What to produce =
Repeat every entry exactly. Do not include the pictures.

Start of Data records

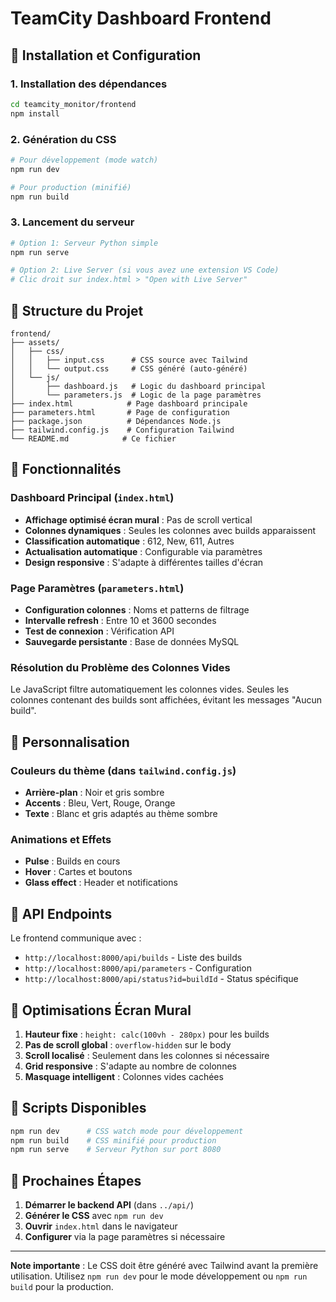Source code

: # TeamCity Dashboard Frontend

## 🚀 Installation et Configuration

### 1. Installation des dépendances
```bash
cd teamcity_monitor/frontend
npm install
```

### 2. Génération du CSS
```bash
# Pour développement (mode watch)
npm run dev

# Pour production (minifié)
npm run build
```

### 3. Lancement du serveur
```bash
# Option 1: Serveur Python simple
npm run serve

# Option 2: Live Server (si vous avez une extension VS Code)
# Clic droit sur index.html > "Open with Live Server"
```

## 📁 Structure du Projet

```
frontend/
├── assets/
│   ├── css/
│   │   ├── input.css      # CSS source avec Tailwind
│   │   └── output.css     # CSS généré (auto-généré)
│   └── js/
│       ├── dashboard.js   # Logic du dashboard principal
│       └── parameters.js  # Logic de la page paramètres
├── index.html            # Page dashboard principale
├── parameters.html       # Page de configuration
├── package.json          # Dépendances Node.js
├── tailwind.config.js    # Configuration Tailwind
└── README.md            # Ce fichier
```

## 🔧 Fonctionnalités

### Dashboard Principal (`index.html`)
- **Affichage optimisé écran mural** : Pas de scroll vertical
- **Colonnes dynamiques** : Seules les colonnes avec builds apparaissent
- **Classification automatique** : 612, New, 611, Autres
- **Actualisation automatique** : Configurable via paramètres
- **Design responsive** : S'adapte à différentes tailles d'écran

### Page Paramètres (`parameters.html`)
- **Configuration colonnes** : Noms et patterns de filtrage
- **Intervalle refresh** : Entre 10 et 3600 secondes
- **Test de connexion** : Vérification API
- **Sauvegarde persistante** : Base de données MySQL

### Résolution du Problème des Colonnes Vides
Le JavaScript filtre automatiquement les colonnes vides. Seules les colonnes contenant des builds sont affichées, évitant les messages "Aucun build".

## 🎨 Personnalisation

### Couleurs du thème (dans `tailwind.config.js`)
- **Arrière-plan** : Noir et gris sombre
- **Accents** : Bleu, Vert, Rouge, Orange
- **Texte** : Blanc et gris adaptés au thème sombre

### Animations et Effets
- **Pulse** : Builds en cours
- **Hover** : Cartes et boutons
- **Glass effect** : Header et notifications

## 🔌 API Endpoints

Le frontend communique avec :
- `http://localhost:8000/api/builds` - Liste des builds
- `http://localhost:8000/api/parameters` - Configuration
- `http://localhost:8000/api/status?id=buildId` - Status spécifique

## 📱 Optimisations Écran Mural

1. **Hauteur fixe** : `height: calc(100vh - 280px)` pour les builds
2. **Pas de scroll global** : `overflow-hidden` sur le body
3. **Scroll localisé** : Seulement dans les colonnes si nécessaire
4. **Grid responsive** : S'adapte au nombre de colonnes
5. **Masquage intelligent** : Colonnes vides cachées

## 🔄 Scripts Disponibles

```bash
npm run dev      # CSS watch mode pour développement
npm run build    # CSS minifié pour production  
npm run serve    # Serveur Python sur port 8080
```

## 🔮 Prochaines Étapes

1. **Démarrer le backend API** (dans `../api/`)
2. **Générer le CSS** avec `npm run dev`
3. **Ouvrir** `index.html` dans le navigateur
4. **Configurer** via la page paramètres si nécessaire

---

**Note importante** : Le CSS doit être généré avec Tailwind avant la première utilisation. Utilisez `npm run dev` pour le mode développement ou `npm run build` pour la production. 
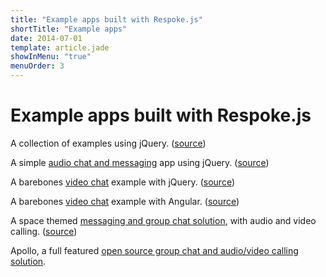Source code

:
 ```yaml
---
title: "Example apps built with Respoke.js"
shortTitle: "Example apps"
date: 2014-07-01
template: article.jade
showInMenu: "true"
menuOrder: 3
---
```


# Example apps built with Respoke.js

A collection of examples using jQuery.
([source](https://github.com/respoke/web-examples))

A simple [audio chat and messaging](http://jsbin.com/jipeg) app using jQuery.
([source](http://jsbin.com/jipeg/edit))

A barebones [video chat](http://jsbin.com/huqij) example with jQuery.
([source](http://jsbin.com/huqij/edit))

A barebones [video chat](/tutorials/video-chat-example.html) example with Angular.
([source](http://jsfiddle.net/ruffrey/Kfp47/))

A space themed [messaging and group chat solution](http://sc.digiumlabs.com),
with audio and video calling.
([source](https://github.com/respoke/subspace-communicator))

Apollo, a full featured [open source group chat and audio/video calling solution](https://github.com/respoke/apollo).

End of Data records

Expected answer =
Source code

: # TeamCity Dashboard Frontend

## 🚀 Installation et Configuration

### 1. Installation des dépendances
```bash
cd teamcity_monitor/frontend
npm install
```

### 2. Génération du CSS
```bash
# Pour développement (mode watch)
npm run dev

# Pour production (minifié)
npm run build
```

### 3. Lancement du serveur
```bash
# Option 1: Serveur Python simple
npm run serve

# Option 2: Live Server (si vous avez une extension VS Code)
# Clic droit sur index.html > "Open with Live Server"
```

## 📁 Structure du Projet

```
frontend/
├── assets/
│   ├── css/
│   │   ├── input.css      # CSS source avec Tailwind
│   │   └── output.css     # CSS généré (auto-généré)
│   └── js/
│       ├── dashboard.js   # Logic du dashboard principal
│       └── parameters.js  # Logic de la page paramètres
├── index.html            # Page dashboard principale
├── parameters.html       # Page de configuration
├── package.json          # Dépendances Node.js
├── tailwind.config.js    # Configuration Tailwind
└── README.md            # Ce fichier
```

## 🔧 Fonctionnalités

### Dashboard Principal (`index.html`)
- **Affichage optimisé écran mural** : Pas de scroll vertical
- **Colonnes dynamiques** : Seules les colonnes avec builds apparaissent
- **Classification automatique** : 612, New, 611, Autres
- **Actualisation automatique** : Configurable via paramètres
- **Design responsive** : S'adapte à différentes tailles d'écran

### Page Paramètres (`parameters.html`)
- **Configuration colonnes** : Noms et patterns de filtrage
- **Intervalle refresh** : Entre 10 et 3600 secondes
- **Test de connexion** : Vérification API
- **Sauvegarde persistante** : Base de données MySQL

### Résolution du Problème des Colonnes Vides
Le JavaScript filtre automatiquement les colonnes vides. Seules les colonnes contenant des builds sont affichées, évitant les messages "Aucun build".

## 🎨 Personnalisation

### Couleurs du thème (dans `tailwind.config.js`)
- **Arrière-plan** : Noir et gris sombre
- **Accents** : Bleu, Vert, Rouge, Orange
- **Texte** : Blanc et gris adaptés au thème sombre

### Animations et Effets
- **Pulse** : Builds en cours
- **Hover** : Cartes et boutons
- **Glass effect** : Header et notifications

## 🔌 API Endpoints

Le frontend communique avec :
- `http://localhost:8000/api/builds` - Liste des builds
- `http://localhost:8000/api/parameters` - Configuration
- `http://localhost:8000/api/status?id=buildId` - Status spécifique

## 📱 Optimisations Écran Mural

1. **Hauteur fixe** : `height: calc(100vh - 280px)` pour les builds
2. **Pas de scroll global** : `overflow-hidden` sur le body
3. **Scroll localisé** : Seulement dans les colonnes si nécessaire
4. **Grid responsive** : S'adapte au nombre de colonnes
5. **Masquage intelligent** : Colonnes vides cachées

## 🔄 Scripts Disponibles

```bash
npm run dev      # CSS watch mode pour développement
npm run build    # CSS minifié pour production  
npm run serve    # Serveur Python sur port 8080
```

## 🔮 Prochaines Étapes

1. **Démarrer le backend API** (dans `../api/`)
2. **Générer le CSS** avec `npm run dev`
3. **Ouvrir** `index.html` dans le navigateur
4. **Configurer** via la page paramètres si nécessaire

---

**Note importante** : Le CSS doit être généré avec Tailwind avant la première utilisation. Utilisez `npm run dev` pour le mode développement ou `npm run build` pour la production. 
Source code

:
 ```yaml
---
title: "Example apps built with Respoke.js"
shortTitle: "Example apps"
date: 2014-07-01
template: article.jade
showInMenu: "true"
menuOrder: 3
---
```


# Example apps built with Respoke.js

A collection of examples using jQuery.
([source](https://github.com/respoke/web-examples))

A simple [audio chat and messaging](http://jsbin.com/jipeg) app using jQuery.
([source](http://jsbin.com/jipeg/edit))

A barebones [video chat](http://jsbin.com/huqij) example with jQuery.
([source](http://jsbin.com/huqij/edit))

A barebones [video chat](/tutorials/video-chat-example.html) example with Angular.
([source](http://jsfiddle.net/ruffrey/Kfp47/))

A space themed [messaging and group chat solution](http://sc.digiumlabs.com),
with audio and video calling.
([source](https://github.com/respoke/subspace-communicator))

Apollo, a full featured [open source group chat and audio/video calling solution](https://github.com/respoke/apollo).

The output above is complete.